Look through the lines below for the word "refresh", and copy every line that has it.

┌──

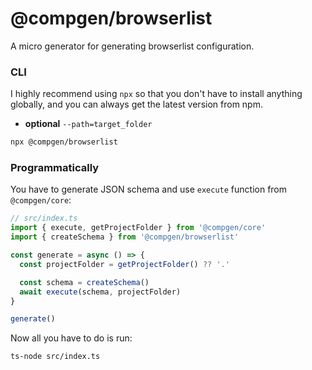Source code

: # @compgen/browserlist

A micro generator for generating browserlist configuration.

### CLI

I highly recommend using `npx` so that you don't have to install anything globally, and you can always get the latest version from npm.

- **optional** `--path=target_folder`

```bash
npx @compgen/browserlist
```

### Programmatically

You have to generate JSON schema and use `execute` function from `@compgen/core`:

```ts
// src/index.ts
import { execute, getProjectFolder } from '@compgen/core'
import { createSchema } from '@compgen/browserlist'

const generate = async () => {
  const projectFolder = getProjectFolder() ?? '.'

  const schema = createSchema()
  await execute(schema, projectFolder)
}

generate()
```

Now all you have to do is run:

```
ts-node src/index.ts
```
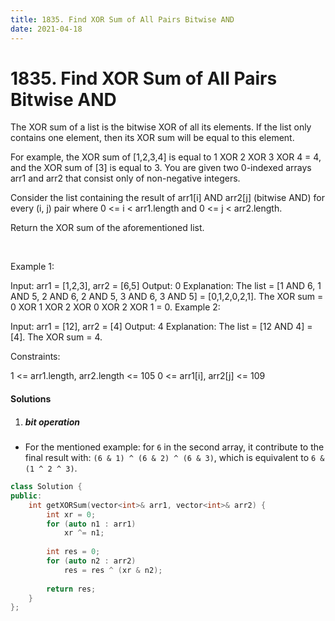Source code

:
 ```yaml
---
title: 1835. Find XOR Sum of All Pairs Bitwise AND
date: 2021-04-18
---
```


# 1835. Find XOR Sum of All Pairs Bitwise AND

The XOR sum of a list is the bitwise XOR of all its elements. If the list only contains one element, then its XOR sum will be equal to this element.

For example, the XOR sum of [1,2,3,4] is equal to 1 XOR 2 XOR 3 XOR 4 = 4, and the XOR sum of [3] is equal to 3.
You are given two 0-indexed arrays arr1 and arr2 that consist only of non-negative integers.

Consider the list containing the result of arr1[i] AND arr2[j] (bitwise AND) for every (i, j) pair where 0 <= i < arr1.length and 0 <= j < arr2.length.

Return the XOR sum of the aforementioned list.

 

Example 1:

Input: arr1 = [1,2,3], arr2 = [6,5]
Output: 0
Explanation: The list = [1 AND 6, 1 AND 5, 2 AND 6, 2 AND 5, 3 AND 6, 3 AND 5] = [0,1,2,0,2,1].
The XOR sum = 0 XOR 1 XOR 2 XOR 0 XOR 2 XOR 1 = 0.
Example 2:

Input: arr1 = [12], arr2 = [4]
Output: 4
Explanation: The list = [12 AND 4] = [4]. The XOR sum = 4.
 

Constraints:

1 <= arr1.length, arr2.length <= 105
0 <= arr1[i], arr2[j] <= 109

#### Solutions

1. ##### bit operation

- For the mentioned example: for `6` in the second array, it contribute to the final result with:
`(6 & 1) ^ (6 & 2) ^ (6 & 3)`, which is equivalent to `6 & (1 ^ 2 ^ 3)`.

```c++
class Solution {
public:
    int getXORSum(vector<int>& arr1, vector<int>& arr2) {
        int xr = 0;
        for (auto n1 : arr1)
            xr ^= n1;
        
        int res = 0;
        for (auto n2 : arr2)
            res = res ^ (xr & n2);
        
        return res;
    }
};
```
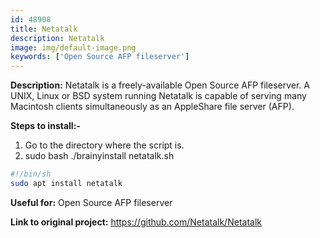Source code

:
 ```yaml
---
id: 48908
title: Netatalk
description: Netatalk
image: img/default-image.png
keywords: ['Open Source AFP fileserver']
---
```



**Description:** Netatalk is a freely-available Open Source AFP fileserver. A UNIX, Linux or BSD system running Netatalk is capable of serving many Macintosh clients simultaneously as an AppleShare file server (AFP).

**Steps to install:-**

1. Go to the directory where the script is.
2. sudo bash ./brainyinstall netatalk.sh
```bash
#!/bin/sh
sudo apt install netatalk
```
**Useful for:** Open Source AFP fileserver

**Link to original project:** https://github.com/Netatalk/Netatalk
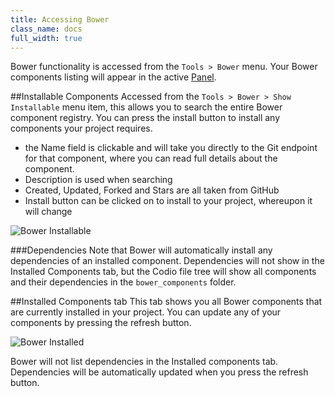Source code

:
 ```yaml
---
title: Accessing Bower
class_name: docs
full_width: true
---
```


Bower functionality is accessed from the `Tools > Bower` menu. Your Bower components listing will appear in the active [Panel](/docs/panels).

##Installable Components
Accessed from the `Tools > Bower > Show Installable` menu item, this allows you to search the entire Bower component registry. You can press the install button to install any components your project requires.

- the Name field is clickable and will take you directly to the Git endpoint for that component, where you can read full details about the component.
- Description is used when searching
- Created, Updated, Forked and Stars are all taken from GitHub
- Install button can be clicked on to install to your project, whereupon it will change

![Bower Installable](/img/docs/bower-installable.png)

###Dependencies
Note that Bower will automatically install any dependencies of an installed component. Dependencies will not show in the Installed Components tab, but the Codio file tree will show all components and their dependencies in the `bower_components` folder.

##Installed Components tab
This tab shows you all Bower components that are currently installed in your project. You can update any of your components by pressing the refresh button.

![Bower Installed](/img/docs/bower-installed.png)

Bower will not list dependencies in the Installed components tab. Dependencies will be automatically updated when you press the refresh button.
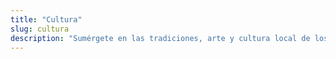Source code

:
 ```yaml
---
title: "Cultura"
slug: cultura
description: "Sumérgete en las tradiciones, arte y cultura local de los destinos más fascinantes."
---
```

└──
┌──

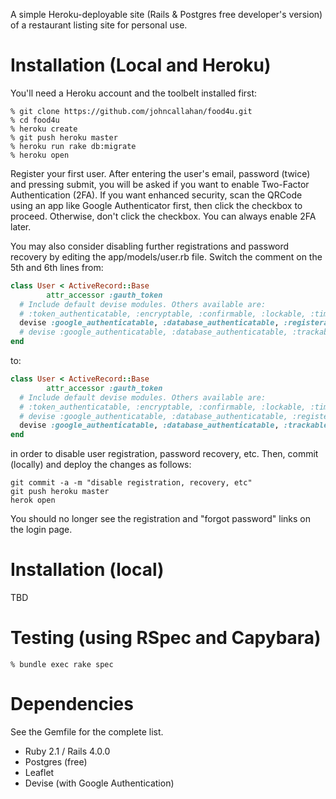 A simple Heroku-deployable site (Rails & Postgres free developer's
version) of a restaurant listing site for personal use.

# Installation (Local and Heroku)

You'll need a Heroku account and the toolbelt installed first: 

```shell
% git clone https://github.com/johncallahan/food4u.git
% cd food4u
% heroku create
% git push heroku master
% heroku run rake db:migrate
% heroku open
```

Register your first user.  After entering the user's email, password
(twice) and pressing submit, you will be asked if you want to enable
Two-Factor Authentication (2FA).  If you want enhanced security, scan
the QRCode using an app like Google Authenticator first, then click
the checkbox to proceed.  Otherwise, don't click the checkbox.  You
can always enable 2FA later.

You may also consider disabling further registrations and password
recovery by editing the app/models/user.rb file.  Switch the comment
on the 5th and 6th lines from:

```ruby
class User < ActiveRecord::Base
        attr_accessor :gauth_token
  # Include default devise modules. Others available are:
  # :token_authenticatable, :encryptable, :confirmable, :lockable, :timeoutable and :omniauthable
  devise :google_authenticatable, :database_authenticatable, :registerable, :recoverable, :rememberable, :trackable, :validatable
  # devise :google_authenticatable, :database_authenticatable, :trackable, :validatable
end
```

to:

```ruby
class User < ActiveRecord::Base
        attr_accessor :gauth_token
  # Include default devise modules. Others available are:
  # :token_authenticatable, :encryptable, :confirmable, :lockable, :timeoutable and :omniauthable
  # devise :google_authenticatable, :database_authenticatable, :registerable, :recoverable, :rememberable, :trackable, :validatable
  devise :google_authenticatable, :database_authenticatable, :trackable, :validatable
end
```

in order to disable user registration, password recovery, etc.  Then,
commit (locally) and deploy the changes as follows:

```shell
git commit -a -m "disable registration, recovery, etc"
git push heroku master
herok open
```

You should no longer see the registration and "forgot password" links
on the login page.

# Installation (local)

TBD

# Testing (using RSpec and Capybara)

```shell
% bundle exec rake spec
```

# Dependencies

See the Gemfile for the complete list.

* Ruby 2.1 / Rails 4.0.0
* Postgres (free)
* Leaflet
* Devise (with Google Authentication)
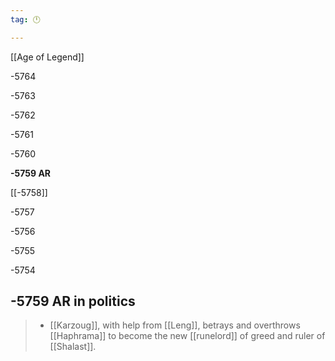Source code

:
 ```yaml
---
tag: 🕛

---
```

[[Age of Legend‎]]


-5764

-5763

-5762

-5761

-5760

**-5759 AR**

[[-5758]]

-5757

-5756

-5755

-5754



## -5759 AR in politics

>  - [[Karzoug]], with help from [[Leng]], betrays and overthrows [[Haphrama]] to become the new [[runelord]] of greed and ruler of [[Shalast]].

└──

_EXERCISE ANSWER:_
This tab shows you all Bower components that are currently installed in your project. You can update any of your components by pressing the refresh button.
Bower will not list dependencies in the Installed components tab. Dependencies will be automatically updated when you press the refresh button.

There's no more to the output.